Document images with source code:
+ + + + + + +
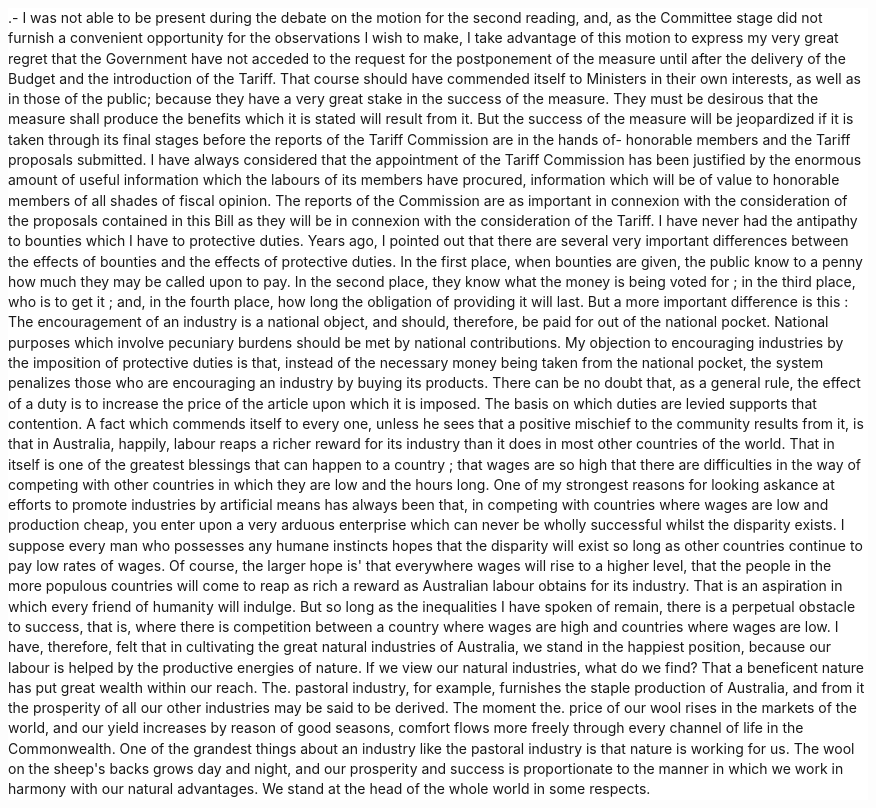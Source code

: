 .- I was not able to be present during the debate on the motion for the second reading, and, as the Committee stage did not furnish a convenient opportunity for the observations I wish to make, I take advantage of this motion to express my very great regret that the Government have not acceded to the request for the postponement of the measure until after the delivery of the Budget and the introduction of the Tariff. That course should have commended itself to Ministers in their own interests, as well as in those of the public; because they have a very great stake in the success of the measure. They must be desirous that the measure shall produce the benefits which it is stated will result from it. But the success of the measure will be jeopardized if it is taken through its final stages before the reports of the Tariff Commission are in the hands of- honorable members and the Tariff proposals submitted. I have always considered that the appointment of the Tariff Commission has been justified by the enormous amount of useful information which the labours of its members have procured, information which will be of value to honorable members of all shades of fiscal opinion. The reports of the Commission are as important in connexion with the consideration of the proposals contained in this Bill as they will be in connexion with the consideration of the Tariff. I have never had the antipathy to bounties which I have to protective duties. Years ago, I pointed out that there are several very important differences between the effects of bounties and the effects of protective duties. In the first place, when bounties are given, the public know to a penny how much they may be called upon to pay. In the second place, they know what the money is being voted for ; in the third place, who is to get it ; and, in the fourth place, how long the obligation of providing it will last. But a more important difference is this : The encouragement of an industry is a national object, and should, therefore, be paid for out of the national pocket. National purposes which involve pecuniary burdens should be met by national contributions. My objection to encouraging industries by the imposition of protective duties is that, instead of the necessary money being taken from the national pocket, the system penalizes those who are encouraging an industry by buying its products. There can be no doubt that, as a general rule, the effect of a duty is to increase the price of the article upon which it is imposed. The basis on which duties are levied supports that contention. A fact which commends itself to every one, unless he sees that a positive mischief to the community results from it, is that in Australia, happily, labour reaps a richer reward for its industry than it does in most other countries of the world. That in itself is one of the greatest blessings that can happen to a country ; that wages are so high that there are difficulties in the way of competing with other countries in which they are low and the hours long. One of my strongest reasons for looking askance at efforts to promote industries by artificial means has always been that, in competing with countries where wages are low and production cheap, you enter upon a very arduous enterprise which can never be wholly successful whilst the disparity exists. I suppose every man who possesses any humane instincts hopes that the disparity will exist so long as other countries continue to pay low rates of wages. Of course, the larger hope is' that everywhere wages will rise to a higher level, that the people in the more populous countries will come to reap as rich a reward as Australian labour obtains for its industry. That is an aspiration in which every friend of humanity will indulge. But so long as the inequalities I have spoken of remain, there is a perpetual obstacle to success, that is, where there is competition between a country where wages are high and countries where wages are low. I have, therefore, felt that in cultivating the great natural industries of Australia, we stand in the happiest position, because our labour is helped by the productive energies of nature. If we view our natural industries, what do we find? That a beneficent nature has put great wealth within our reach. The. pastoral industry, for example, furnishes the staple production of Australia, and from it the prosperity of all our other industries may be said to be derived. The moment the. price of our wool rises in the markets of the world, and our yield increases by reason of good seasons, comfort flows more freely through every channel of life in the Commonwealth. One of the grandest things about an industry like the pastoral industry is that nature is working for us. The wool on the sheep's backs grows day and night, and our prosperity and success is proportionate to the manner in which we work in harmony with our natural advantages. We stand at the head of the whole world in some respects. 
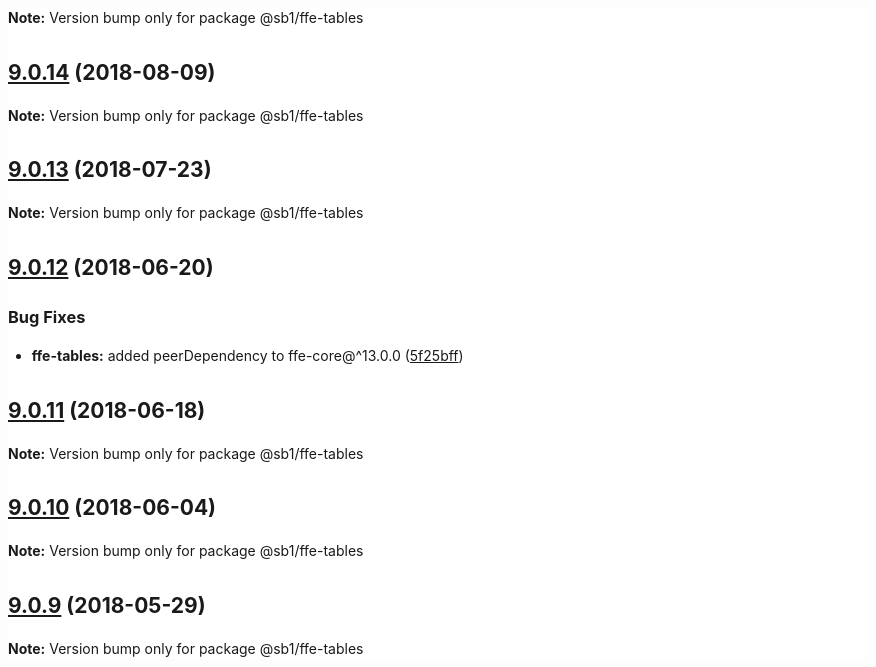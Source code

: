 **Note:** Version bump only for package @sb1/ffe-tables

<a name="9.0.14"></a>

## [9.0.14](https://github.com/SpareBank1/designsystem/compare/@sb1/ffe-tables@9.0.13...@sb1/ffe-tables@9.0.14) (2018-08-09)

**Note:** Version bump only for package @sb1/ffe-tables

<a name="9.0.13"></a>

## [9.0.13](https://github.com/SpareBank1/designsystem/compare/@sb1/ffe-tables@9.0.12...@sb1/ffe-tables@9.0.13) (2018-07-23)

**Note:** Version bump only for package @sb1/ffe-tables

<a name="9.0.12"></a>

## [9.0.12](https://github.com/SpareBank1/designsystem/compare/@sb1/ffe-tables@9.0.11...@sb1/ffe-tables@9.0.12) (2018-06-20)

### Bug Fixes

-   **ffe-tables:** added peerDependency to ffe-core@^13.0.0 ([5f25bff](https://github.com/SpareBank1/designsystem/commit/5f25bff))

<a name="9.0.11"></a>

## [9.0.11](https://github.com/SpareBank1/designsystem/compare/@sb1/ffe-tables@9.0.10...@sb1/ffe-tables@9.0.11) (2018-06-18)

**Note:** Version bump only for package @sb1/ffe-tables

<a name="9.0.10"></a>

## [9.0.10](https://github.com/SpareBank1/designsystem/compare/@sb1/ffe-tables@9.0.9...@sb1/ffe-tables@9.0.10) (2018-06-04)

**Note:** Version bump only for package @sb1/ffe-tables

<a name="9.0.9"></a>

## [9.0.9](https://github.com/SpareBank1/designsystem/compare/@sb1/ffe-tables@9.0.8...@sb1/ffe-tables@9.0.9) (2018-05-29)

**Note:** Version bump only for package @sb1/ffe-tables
+ + + + + + +
When you transcribe these entries, keep every word exact and drop the pictures.

■ Written solution ■
Source code

: .- I was not able to be present during the debate on the motion for the second reading, and, as the Committee stage did not furnish a convenient opportunity for the observations I wish to make, I take advantage of this motion to express my very great regret that the Government have not acceded to the request for the postponement of the measure until after the delivery of the Budget and the introduction of the Tariff. That course should have commended itself to Ministers in their own interests, as well as in those of the public; because they have a very great stake in the success of the measure. They must be desirous that the measure shall produce the benefits which it is stated will result from it. But the success of the measure will be jeopardized if it is taken through its final stages before the reports of the Tariff Commission are in the hands of- honorable members and the Tariff proposals submitted. I have always considered that the appointment of the Tariff Commission has been justified by the enormous amount of useful information which the labours of its members have procured, information which will be of value to honorable members of all shades of fiscal opinion. The reports of the Commission are as important in connexion with the consideration of the proposals contained in this Bill as they will be in connexion with the consideration of the Tariff. I have never had the antipathy to bounties which I have to protective duties. Years ago, I pointed out that there are several very important differences between the effects of bounties and the effects of protective duties. In the first place, when bounties are given, the public know to a penny how much they may be called upon to pay. In the second place, they know what the money is being voted for ; in the third place, who is to get it ; and, in the fourth place, how long the obligation of providing it will last. But a more important difference is this : The encouragement of an industry is a national object, and should, therefore, be paid for out of the national pocket. National purposes which involve pecuniary burdens should be met by national contributions. My objection to encouraging industries by the imposition of protective duties is that, instead of the necessary money being taken from the national pocket, the system penalizes those who are encouraging an industry by buying its products. There can be no doubt that, as a general rule, the effect of a duty is to increase the price of the article upon which it is imposed. The basis on which duties are levied supports that contention. A fact which commends itself to every one, unless he sees that a positive mischief to the community results from it, is that in Australia, happily, labour reaps a richer reward for its industry than it does in most other countries of the world. That in itself is one of the greatest blessings that can happen to a country ; that wages are so high that there are difficulties in the way of competing with other countries in which they are low and the hours long. One of my strongest reasons for looking askance at efforts to promote industries by artificial means has always been that, in competing with countries where wages are low and production cheap, you enter upon a very arduous enterprise which can never be wholly successful whilst the disparity exists. I suppose every man who possesses any humane instincts hopes that the disparity will exist so long as other countries continue to pay low rates of wages. Of course, the larger hope is' that everywhere wages will rise to a higher level, that the people in the more populous countries will come to reap as rich a reward as Australian labour obtains for its industry. That is an aspiration in which every friend of humanity will indulge. But so long as the inequalities I have spoken of remain, there is a perpetual obstacle to success, that is, where there is competition between a country where wages are high and countries where wages are low. I have, therefore, felt that in cultivating the great natural industries of Australia, we stand in the happiest position, because our labour is helped by the productive energies of nature. If we view our natural industries, what do we find? That a beneficent nature has put great wealth within our reach. The. pastoral industry, for example, furnishes the staple production of Australia, and from it the prosperity of all our other industries may be said to be derived. The moment the. price of our wool rises in the markets of the world, and our yield increases by reason of good seasons, comfort flows more freely through every channel of life in the Commonwealth. One of the grandest things about an industry like the pastoral industry is that nature is working for us. The wool on the sheep's backs grows day and night, and our prosperity and success is proportionate to the manner in which we work in harmony with our natural advantages. We stand at the head of the whole world in some respects. 
Source code

: **Note:** Version bump only for package @sb1/ffe-tables

<a name="9.0.14"></a>

## [9.0.14](https://github.com/SpareBank1/designsystem/compare/@sb1/ffe-tables@9.0.13...@sb1/ffe-tables@9.0.14) (2018-08-09)

**Note:** Version bump only for package @sb1/ffe-tables

<a name="9.0.13"></a>

## [9.0.13](https://github.com/SpareBank1/designsystem/compare/@sb1/ffe-tables@9.0.12...@sb1/ffe-tables@9.0.13) (2018-07-23)

**Note:** Version bump only for package @sb1/ffe-tables

<a name="9.0.12"></a>

## [9.0.12](https://github.com/SpareBank1/designsystem/compare/@sb1/ffe-tables@9.0.11...@sb1/ffe-tables@9.0.12) (2018-06-20)

### Bug Fixes

-   **ffe-tables:** added peerDependency to ffe-core@^13.0.0 ([5f25bff](https://github.com/SpareBank1/designsystem/commit/5f25bff))

<a name="9.0.11"></a>

## [9.0.11](https://github.com/SpareBank1/designsystem/compare/@sb1/ffe-tables@9.0.10...@sb1/ffe-tables@9.0.11) (2018-06-18)

**Note:** Version bump only for package @sb1/ffe-tables

<a name="9.0.10"></a>

## [9.0.10](https://github.com/SpareBank1/designsystem/compare/@sb1/ffe-tables@9.0.9...@sb1/ffe-tables@9.0.10) (2018-06-04)

**Note:** Version bump only for package @sb1/ffe-tables

<a name="9.0.9"></a>

## [9.0.9](https://github.com/SpareBank1/designsystem/compare/@sb1/ffe-tables@9.0.8...@sb1/ffe-tables@9.0.9) (2018-05-29)

**Note:** Version bump only for package @sb1/ffe-tables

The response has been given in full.